Records from a data source
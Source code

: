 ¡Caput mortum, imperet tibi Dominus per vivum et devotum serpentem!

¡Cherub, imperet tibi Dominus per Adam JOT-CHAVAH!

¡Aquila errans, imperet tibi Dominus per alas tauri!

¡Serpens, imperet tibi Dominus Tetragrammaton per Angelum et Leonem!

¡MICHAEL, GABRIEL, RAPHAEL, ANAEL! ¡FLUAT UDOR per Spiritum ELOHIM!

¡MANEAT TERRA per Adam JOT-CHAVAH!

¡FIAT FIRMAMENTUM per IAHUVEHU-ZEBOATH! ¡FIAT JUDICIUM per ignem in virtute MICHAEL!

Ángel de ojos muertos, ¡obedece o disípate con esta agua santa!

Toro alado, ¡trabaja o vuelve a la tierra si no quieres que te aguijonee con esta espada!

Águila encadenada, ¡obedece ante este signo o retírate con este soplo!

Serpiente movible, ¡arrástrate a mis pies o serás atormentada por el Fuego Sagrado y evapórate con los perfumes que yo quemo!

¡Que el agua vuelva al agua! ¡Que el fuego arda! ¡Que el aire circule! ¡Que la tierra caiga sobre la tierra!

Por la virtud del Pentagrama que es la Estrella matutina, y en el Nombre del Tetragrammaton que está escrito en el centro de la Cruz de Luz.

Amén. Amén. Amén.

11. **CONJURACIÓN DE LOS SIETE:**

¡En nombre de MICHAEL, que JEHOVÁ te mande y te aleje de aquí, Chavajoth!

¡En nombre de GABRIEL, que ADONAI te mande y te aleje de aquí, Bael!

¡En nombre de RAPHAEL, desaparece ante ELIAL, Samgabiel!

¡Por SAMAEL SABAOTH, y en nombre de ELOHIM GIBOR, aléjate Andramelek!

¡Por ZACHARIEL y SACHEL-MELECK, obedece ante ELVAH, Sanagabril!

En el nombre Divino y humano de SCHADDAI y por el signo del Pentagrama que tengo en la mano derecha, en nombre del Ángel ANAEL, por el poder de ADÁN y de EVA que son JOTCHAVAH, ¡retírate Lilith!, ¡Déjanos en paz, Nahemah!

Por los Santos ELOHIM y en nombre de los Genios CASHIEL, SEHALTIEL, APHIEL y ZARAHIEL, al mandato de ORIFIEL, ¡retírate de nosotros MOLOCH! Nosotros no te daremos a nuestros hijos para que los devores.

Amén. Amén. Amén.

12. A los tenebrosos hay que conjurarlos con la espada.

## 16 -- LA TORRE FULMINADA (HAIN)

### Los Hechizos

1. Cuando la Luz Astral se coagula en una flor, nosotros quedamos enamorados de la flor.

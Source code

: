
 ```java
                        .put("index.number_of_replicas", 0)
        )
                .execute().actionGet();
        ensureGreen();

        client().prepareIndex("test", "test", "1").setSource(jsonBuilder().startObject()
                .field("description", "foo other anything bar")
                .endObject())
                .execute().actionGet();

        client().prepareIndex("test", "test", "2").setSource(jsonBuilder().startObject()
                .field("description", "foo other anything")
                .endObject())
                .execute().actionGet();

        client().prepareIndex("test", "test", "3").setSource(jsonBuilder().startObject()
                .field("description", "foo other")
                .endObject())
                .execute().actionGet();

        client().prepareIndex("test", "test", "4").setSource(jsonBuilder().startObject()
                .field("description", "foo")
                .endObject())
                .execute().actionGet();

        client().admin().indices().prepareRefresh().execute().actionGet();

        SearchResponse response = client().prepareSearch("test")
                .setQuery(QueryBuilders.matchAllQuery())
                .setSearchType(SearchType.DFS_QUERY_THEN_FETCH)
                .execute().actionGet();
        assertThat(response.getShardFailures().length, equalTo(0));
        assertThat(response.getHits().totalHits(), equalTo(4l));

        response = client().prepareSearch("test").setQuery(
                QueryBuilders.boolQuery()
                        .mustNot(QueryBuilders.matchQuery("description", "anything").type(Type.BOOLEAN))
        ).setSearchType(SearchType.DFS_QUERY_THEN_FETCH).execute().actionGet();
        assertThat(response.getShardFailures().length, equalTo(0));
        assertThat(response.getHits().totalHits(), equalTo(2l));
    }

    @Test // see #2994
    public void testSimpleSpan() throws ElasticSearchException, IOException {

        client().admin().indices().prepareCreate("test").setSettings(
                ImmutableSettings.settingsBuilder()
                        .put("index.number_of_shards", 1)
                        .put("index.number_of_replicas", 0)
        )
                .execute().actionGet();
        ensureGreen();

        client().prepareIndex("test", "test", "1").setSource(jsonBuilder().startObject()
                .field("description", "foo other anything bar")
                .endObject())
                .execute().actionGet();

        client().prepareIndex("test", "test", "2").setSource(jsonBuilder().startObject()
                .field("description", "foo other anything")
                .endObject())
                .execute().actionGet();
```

# What needs to be done
Search the records for the word "obedece" and return every line that holds it.

# Result below
Ángel de ojos muertos, ¡obedece o disípate con esta agua santa!
Águila encadenada, ¡obedece ante este signo o retírate con este soplo!
¡Por ZACHARIEL y SACHEL-MELECK, obedece ante ELVAH, Sanagabril!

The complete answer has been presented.